━━━━━ Data extracts ━━━━━
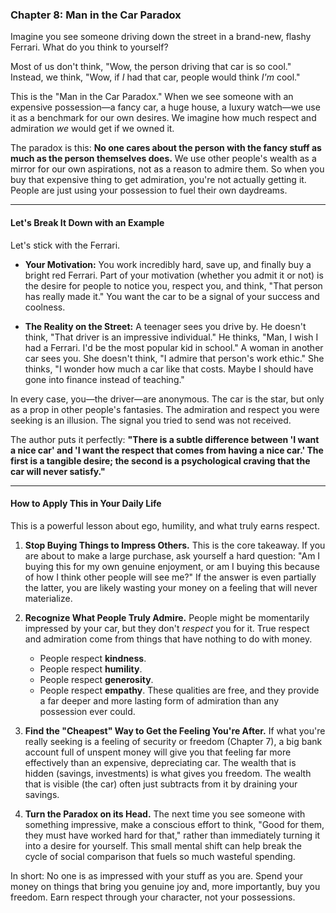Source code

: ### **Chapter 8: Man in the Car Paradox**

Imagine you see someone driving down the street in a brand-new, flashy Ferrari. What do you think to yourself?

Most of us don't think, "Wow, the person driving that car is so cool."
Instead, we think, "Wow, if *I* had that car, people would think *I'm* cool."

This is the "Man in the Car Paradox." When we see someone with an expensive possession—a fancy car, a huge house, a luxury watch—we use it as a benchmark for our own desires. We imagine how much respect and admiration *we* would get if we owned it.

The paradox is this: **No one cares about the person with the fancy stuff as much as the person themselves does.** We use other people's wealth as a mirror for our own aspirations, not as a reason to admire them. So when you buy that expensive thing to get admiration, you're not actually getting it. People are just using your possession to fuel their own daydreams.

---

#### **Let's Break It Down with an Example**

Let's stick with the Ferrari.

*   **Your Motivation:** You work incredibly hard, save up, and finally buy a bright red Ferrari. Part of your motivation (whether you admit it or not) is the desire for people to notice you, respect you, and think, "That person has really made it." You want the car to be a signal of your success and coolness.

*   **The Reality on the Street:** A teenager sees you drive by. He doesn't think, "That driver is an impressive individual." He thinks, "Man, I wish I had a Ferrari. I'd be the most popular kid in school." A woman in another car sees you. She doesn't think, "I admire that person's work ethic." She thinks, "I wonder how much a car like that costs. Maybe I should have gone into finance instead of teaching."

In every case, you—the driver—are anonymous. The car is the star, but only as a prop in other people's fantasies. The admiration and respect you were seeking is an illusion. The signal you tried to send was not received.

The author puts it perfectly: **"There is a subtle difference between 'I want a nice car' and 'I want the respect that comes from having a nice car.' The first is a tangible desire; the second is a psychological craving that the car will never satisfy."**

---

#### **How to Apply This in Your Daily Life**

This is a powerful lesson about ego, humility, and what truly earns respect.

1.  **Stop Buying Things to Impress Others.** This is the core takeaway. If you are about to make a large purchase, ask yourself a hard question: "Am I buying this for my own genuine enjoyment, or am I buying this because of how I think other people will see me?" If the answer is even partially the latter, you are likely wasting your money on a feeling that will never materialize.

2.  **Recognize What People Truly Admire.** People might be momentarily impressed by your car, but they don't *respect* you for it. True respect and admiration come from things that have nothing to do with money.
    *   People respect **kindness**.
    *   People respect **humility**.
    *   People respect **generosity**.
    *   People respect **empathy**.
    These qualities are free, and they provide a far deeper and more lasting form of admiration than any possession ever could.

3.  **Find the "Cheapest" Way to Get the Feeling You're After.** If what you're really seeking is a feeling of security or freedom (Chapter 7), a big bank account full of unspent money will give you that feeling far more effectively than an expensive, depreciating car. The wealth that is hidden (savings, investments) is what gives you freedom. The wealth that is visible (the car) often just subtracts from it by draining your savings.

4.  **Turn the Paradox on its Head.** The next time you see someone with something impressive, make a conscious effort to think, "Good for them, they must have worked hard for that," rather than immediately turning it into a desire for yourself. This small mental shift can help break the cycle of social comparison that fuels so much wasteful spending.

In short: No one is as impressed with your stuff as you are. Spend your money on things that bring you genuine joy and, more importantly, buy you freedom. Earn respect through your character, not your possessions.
━━━━━
━━━━━ Data extracts ━━━━━
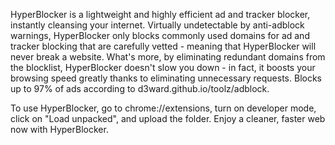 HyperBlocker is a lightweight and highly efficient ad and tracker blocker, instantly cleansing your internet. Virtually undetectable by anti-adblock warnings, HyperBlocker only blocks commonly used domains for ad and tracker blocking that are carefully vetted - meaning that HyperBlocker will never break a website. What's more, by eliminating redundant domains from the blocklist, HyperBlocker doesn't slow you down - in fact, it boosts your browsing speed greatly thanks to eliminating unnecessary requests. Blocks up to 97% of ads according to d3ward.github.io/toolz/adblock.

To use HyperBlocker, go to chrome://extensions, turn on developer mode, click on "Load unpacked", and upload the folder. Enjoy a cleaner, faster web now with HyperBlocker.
━━━━━
> Exercise goal
A word-for-word reproduction is needed of the lines above from the line containing "Source code" through the line containing "success and coolness.", with both ends kept and no pictures.

> Final answer
Source code

: ### **Chapter 8: Man in the Car Paradox**

Imagine you see someone driving down the street in a brand-new, flashy Ferrari. What do you think to yourself?

Most of us don't think, "Wow, the person driving that car is so cool."
Instead, we think, "Wow, if *I* had that car, people would think *I'm* cool."

This is the "Man in the Car Paradox." When we see someone with an expensive possession—a fancy car, a huge house, a luxury watch—we use it as a benchmark for our own desires. We imagine how much respect and admiration *we* would get if we owned it.

The paradox is this: **No one cares about the person with the fancy stuff as much as the person themselves does.** We use other people's wealth as a mirror for our own aspirations, not as a reason to admire them. So when you buy that expensive thing to get admiration, you're not actually getting it. People are just using your possession to fuel their own daydreams.

---

#### **Let's Break It Down with an Example**

Let's stick with the Ferrari.

*   **Your Motivation:** You work incredibly hard, save up, and finally buy a bright red Ferrari. Part of your motivation (whether you admit it or not) is the desire for people to notice you, respect you, and think, "That person has really made it." You want the car to be a signal of your success and coolness.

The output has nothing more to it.